Une mauvaise blague qui néanmoins débute par un titre au souffle sans pareil. Pourtant jouissif et formidablement fort dans son rythme, "Bottle Gods" n'est pas moins réalisé en l'absence totale d'originalité. Ce n'est plus de l'inspiration à ce point c'est de l'imitation. Une imitation fidèle en accordéon et en trompette de "
Finntroll", qui ne démérite pas et figure dans le meilleur de ce que l'objet peut nous offrir. "Hangover" (à ne pas confondre avec le titre de Taoi Cruz repris par "
Alestorm") offre dans un ton plus apaisé une perspective toute aussi intéressante dans un mélange incluant "
Finntroll" pour les mélodies d'accordéon, "
Moonsorrow" pour la pesanteur de l'atmosphère, "
Heidevolk" pour les chœurs graves, sans pour autant ressortir mémorable. On retrouve une tournure tempétueuse sur "Auf die Zwölf", alimenté par des vagues brutales et par un peu d'accordéon aussi. Mais l'énergie se perd à force de répétitions. "
Finsterforst" va basculer intégralement dans l'étrangeté avec son morceau éponyme; sorte de jazz manouche servi par des grands renforts de cuivres, parfois dévié par un pagan ascensionnel. Le mélange est inédit, intéressant, mais parait curieusement ne pas être pleinement exploité. Tout comme la ballade au banjo "Flasche Leer", court épisode inexplicable avec son ambiance nocturne champêtre et ses gémissements abusés, laissant imaginer une scène cocasse dans le bayou.
Ces nouveaux titres livrés par "
Finsterforst", c'est un peu le service froid. Il y a de l'innovation concernant le groupe, un changement de cap, mais rien de proprement original pour nous. On en reste même sur notre faim. L'ouvrage n'est pas composé que de ces morceaux, "
Finsterforst" a aussi fait des reprises, du plus traditionnel au plus kitsch. C'est là que l'on va vraiment se fâcher. D'abord le traditionnel. "
Wild Rover" est une chanson traditionnelle irlandaise qui a déjà été reprise par "
Tyr". Là nous sommes à des encablures du niveau relevé chez les féroïens. C'en est même misérable. On touche le fond lorsque le groupe estime de bon aloi de reprendre "Wrecking Ball" de Miley Cyrus. Tout en appréciant pas ce que fait cette dame au vue de sa carrière artistique, il faut lui reconnaître un certain talent à l'écoute de ce que singe pâlement et pitoyablement "

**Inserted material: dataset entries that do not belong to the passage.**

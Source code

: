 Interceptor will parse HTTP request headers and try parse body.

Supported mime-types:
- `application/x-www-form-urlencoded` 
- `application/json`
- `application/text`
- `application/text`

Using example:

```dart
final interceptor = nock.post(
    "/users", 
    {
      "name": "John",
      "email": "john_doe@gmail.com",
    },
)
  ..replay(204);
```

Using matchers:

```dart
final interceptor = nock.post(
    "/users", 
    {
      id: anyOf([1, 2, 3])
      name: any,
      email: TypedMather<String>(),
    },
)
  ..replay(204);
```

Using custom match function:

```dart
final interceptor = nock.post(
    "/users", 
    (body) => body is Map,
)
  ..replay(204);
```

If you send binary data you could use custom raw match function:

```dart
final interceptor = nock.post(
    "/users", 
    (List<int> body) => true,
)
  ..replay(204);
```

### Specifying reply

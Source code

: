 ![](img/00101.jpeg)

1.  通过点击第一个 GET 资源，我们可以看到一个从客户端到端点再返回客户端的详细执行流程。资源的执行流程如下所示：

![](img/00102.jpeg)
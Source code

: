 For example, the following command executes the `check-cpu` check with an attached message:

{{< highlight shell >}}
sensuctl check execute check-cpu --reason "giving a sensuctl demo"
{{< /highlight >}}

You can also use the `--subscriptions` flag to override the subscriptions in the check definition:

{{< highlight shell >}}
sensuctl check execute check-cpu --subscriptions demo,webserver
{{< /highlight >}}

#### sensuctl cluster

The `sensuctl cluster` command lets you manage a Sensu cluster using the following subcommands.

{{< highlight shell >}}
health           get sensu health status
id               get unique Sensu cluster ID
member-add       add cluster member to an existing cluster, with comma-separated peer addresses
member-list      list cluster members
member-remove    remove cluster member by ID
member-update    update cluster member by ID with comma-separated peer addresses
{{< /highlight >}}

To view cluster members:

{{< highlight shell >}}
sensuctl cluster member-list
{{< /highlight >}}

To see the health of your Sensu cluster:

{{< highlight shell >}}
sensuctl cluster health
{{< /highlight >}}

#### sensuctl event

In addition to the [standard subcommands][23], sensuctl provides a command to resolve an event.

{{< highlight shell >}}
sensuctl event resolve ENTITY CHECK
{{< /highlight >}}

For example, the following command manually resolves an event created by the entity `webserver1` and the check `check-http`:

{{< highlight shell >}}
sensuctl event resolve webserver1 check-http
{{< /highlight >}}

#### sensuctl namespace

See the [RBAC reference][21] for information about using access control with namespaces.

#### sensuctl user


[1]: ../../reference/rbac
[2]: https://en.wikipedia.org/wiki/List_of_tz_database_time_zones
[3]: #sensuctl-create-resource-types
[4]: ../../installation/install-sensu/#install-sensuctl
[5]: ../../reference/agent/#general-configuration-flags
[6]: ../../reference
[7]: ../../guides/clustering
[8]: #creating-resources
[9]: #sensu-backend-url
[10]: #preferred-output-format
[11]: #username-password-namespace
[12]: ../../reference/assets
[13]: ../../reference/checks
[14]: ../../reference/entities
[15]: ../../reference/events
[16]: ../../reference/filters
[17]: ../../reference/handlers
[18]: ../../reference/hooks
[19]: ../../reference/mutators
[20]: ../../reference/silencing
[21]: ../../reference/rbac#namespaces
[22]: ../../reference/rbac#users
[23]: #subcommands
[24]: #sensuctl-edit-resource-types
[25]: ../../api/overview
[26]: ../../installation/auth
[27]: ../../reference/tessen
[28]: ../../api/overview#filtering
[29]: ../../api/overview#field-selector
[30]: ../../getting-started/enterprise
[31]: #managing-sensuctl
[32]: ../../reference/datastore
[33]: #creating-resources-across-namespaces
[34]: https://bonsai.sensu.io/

Finsterforst" en son hommage. On est en droit d'exprimer une colère légitime dès que ceux-ci se permettent de vulgariser le "Beat It" de Michael Jackson, qui aura marqué durablement toute une génération, notamment grâce au superbe solo d'Eddie
Van Halen. L'oeuvre s'avère moins criminelle quand le groupe s’attelle à son paysage national, à la formation berlinoise de hip hop alternative "KIz" tout d'abord avec "Der Durch die Scheibeboxxxer", puis au punk de "
Die Kassierer" avec "Das Schlimmste Ist, Wenn ...". ça reste gentillet en comparaison des originaux et ça parle que très peu à un public extérieur de l'Allemagne.
L'envie ne fait pas l'oeuvre. L'envie n'est pas celle de son voisin ou ami. Elle peut se partager sans être pour autant acceptée. Peut-on estimer que ce forfait de "
Finsterforst" était une simple envie, comme ça? Qu'est ce qui leur a pris? Je vois bien certains adeptes de folk metal de foire et de biture s'accaparer de la chose. Mais quand un ouvrage musical doit obligatoirement s'accompagner d'une mousse ou d'un autre breuvage alcoolisé nous pouvons nous interroger de la valeur qualitative de la chose. "#YOLO" change l'image de "
Finsterforst", indubitablement. Pour le pire et pour le pire. Le groupe jette quelques bonnes idées, mais trop souvent en pâture. Le reste marquant soit un manque total d'originalité, certes assumé dans sa carrière ultérieure, mais sans le moindre faste ici, soit des reprises à la chiasse, n'apportant que pitié pour les créateurs originaux. Cette pièce est révélatrice de la situation dans laquelle vit le folk/pagan metal actuel, et plus particulièrement en Allemagne, où on voit des formations de pointe chuter durement à la sortie de disques très dispensables. "
Finsterforst" a beau avoir pris des gants et quelques précautions, en le qualifiant notamment d'EP, il n'échappe pourtant pas à la règle, et ne contribue en rien à la continuation ou même à l'évolution du genre. A regrets, en Germanie souffle un air de crétinerie.